--- START ---
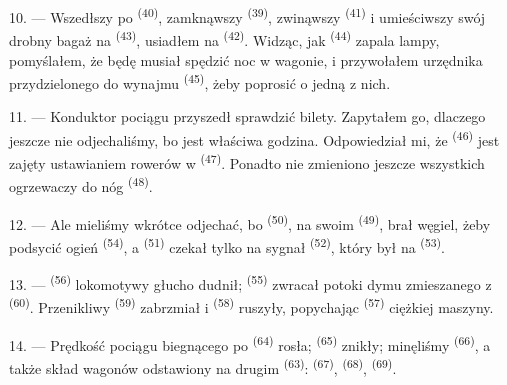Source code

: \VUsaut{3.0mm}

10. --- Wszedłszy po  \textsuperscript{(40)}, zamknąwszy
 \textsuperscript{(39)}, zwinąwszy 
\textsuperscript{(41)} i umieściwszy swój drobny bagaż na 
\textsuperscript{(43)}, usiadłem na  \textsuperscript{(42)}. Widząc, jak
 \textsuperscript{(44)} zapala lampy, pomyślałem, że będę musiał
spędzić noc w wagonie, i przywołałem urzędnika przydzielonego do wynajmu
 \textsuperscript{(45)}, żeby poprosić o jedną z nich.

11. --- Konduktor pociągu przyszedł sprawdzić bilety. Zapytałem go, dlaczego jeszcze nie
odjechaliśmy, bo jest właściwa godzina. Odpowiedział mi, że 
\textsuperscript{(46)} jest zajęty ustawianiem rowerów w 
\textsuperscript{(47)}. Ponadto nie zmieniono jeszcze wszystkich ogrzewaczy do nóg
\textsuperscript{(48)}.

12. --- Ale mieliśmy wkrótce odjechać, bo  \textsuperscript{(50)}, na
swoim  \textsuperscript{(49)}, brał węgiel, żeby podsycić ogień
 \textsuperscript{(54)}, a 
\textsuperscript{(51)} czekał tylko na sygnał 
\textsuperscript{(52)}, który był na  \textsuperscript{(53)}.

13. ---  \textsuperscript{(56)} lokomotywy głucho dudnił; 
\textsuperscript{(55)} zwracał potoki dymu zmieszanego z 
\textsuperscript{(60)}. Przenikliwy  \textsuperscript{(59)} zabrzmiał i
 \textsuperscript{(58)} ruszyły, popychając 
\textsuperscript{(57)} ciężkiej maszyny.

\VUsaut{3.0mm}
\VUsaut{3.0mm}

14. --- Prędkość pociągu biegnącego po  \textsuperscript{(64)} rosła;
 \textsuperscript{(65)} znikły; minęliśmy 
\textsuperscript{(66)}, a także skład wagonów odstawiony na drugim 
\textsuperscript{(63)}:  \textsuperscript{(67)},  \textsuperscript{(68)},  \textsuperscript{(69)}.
--- END ---
TASK
Please copy every line of the data that carries the string "żeby".

WRITTEN SOLUTION
 \textsuperscript{(45)}, żeby poprosić o jedną z nich.
swoim  \textsuperscript{(49)}, brał węgiel, żeby podsycić ogień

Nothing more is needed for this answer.